DESCRIPTION OF THE TASK — Work out how many lines in the data below contain the string "between", and reply with that figure alone.

LISTED ENTRIES —

^^^^^^^^^^^^^^^^

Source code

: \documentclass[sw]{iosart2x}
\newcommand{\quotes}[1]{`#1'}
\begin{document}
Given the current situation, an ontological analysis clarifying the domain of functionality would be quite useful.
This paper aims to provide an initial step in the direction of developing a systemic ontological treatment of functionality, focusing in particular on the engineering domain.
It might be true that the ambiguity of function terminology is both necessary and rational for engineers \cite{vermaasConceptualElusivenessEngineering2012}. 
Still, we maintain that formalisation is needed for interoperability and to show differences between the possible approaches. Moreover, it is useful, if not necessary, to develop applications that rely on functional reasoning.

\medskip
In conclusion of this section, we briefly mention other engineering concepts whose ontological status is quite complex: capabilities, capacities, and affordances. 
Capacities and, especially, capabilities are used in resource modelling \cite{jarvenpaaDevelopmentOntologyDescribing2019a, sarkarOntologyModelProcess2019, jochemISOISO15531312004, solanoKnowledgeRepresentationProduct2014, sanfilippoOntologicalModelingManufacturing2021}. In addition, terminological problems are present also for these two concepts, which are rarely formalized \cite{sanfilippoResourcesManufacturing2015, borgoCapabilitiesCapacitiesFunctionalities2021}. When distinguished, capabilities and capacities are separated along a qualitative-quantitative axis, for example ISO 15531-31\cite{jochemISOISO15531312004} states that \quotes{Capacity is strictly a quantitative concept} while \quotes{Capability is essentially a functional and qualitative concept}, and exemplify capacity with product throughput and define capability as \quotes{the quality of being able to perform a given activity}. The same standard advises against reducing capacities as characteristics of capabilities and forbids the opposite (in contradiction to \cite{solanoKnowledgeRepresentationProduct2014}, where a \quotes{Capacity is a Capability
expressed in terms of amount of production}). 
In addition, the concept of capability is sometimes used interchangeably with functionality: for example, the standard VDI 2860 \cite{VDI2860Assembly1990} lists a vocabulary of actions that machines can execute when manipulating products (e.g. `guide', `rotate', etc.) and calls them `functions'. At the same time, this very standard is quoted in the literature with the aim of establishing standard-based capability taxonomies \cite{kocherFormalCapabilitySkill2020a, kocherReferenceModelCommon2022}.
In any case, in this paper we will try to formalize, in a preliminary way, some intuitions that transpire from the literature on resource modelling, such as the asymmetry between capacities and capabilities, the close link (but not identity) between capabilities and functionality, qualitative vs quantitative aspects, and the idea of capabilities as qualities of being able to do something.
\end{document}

^^^^^^^^^^^^^^^^

YOUR RESPONSE — 2